Today, with a better understanding of Honda's K-series engines and increased aftermarket support, the EP3 is making a comeback. They're inexpensive, ripe for power-adders or more potent versions of the K-family (which have also come down in price), and they enjoy an underdog appeal no longer found in Civic/Integra options. Just ask Joe Pham and Jeremiah Santos—two EP3 loyalists who have seen it all over the past 12 years.
When the import craze caught fire in Southern California, Joe knew he wanted to be a part of the community. When his parents offered to help him out on the cost of his first car (something newer and reliable, they required), he tried his best to steer them toward an EM1 Civic Si coupe, but settled on a brand-new, Vivid Blue Pearl '05 Civic Si.

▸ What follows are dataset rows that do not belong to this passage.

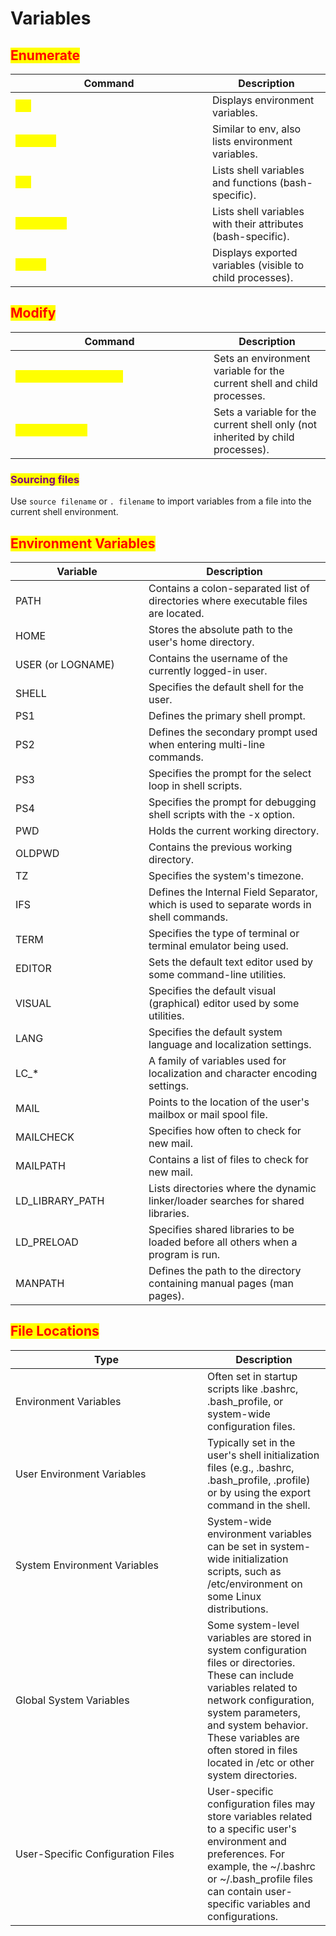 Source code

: # Variables

## <mark style="color:red;">Enumerate</mark>

<table data-header-hidden data-full-width="true"><thead><tr><th width="299">Command</th><th>Description</th></tr></thead><tbody><tr><td><mark style="color:yellow;"><code>env</code></td><td>Displays environment variables.</td></tr><tr><td><mark style="color:yellow;"><code>printenv</code></td><td>Similar to env, also lists environment variables.</td></tr><tr><td><mark style="color:yellow;"><code>set</code></td><td>Lists shell variables and functions (bash-specific).</td></tr><tr><td><mark style="color:yellow;"><code>declare -p</code></td><td>Lists shell variables with their attributes (bash-specific).</td></tr><tr><td><mark style="color:yellow;"><code>export</code></td><td>Displays exported variables (visible to child processes).</td></tr></tbody></table>



## <mark style="color:red;">Modify</mark>

<table data-header-hidden data-full-width="true"><thead><tr><th width="301">Command</th><th>Description</th></tr></thead><tbody><tr><td><mark style="color:yellow;"><code>export VAR_NAME=VALUE</code></td><td>Sets an environment variable for the current shell and child processes.</td></tr><tr><td><mark style="color:yellow;"><code>VAR_NAME=VALUE</code></td><td>Sets a variable for the current shell only (not inherited by child processes).</td></tr></tbody></table>

### <mark style="color:purple;">Sourcing files</mark>

Use `source filename` or `. filename` to import variables from a file into the current shell environment.



## <mark style="color:red;">Environment Variables</mark>

<table data-header-hidden data-full-width="true"><thead><tr><th width="197">Variable</th><th>Description</th></tr></thead><tbody><tr><td>PATH</td><td>Contains a colon-separated list of directories where executable files are located.</td></tr><tr><td>HOME</td><td>Stores the absolute path to the user's home directory.</td></tr><tr><td>USER (or LOGNAME)</td><td>Contains the username of the currently logged-in user.</td></tr><tr><td>SHELL</td><td>Specifies the default shell for the user.</td></tr><tr><td>PS1</td><td>Defines the primary shell prompt.</td></tr><tr><td>PS2</td><td>Defines the secondary prompt used when entering multi-line commands.</td></tr><tr><td>PS3</td><td>Specifies the prompt for the select loop in shell scripts.</td></tr><tr><td>PS4</td><td>Specifies the prompt for debugging shell scripts with the -x option.</td></tr><tr><td>PWD</td><td>Holds the current working directory.</td></tr><tr><td>OLDPWD</td><td>Contains the previous working directory.</td></tr><tr><td>TZ</td><td>Specifies the system's timezone.</td></tr><tr><td>IFS</td><td>Defines the Internal Field Separator, which is used to separate words in shell commands.</td></tr><tr><td>TERM</td><td>Specifies the type of terminal or terminal emulator being used.</td></tr><tr><td>EDITOR</td><td>Sets the default text editor used by some command-line utilities.</td></tr><tr><td>VISUAL</td><td>Specifies the default visual (graphical) editor used by some utilities.</td></tr><tr><td>LANG</td><td>Specifies the default system language and localization settings.</td></tr><tr><td>LC_*</td><td>A family of variables used for localization and character encoding settings.</td></tr><tr><td>MAIL</td><td>Points to the location of the user's mailbox or mail spool file.</td></tr><tr><td>MAILCHECK</td><td>Specifies how often to check for new mail.</td></tr><tr><td>MAILPATH</td><td>Contains a list of files to check for new mail.</td></tr><tr><td>LD_LIBRARY_PATH</td><td>Lists directories where the dynamic linker/loader searches for shared libraries.</td></tr><tr><td>LD_PRELOAD</td><td>Specifies shared libraries to be loaded before all others when a program is run.</td></tr><tr><td>MANPATH</td><td>Defines the path to the directory containing manual pages (man pages).</td></tr></tbody></table>



## <mark style="color:red;">File Locations</mark>

<table data-header-hidden data-full-width="true"><thead><tr><th width="291">Type</th><th>Description</th></tr></thead><tbody><tr><td>Environment Variables</td><td>Often set in startup scripts like .bashrc, .bash_profile, or system-wide configuration files.</td></tr><tr><td>User Environment Variables</td><td>Typically set in the user's shell initialization files (e.g., .bashrc, .bash_profile, .profile) or by using the export command in the shell.</td></tr><tr><td>System Environment Variables</td><td>System-wide environment variables can be set in system-wide initialization scripts, such as /etc/environment on some Linux distributions.</td></tr><tr><td>Global System Variables</td><td>Some system-level variables are stored in system configuration files or directories. These can include variables related to network configuration, system parameters, and system behavior. These variables are often stored in files located in /etc or other system directories.</td></tr><tr><td>User-Specific Configuration Files</td><td>User-specific configuration files may store variables related to a specific user's environment and preferences. For example, the ~/.bashrc or ~/.bash_profile files can contain user-specific variables and configurations.</td></tr></tbody></table>
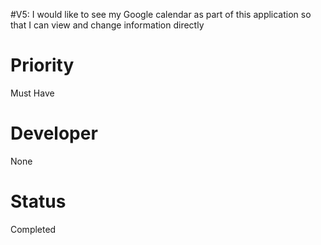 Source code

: #V5: I would like to see my Google calendar as part of this application so that I can view and change information directly

# Priority #

Must Have

# Developer #

None

# Status #

Completed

It was his first car, and maybe not exactly what he wanted, but the gears were turning with thoughts of how to modify it.
Originally from the Philippines, Jeremiah had previously owned and built an EG Civic (B16A swap, suspension, TE37s, etc.) and had plenty of experience under his belt when he relocated to SoCal and bought his Nighthawk Black Pearl EP3, also new in '05. That year, Joe and Jeremiah modified their cars mildly—wheels, suspension, bolt-ons—and got more involved with the local scene. Joe's blue EP3 was the flashier of the two, flexing more and better brand-name parts than Jeremiah's, which was still being used for work, hauling duties, even serving as his bedroom for a couple of weeks before he and his girlfriend bought their first home together.
As two of a very small number of EP3 faithful, each with their own styles and set of friends, there was some "uncertainty" between the two rivals about each other. "I thought Joe was a douche at first," Jeremiah says with a laugh. "He had some gold Work VS-XX wheels while I had XXRs, and he never really talked to me." Conversely, Joe didn't think too much of Jeremiah. "We never really talked, so I just figured he was doing his thing with his own crowd."
But as the scene brought them together, they discovered they had more in common than not. Not much later, they began hosting "install days" at each other's house, where friends could hang out and work on their rides. This ultimately led to track days, family functions, and Joe and Jeremiah joining Team Ar-Kan, kicking their project cars up a notch at the same time.
Jeremiah upgraded his budget wheels and suspension for better gear; added his 'cage, seat, and safety gear; reduced weight; and improved aerodynamics. Despite his EP3s race-readiness and aggressive appearance, Jeremiah made it a point to retain its factory engine and maintain its CARB legality to continue enjoying it on the streets of California as well as at the track.
Joe's approach was a bit more ... eventful. He added a Jackson Racing blower to his stock K20A3 in '08, got pinched for street racing in '09, and had the car impounded for 30 days and then "refereed"—meaning everything under the hood had to be put back to stock. After a brief cooling-off period, he re-installed the supercharger, only this time he and Jeremiah took their cars to the track, drag racing at Fontana's Auto Club Speedway and later running in Speed Venture track days at Willow Springs. His most recent upgrade involved swapping his car's original 2.0L for a 2.4L K24A2—an upgrade Jeremiah is also looking to complete on his own car in the near future.
School and work for Joe, and family and work for Jeremiah (who recently welcomed his first son into the world), kept further upgrades to their EP3s on hold. Today, with a little more stability, both are looking forward to advancing their cars further. Who knows, maybe they'll finish just in time to enjoy a late boom in popularity for Honda's forgotten hatchback. Or maybe not — either way is just fine with these diehards.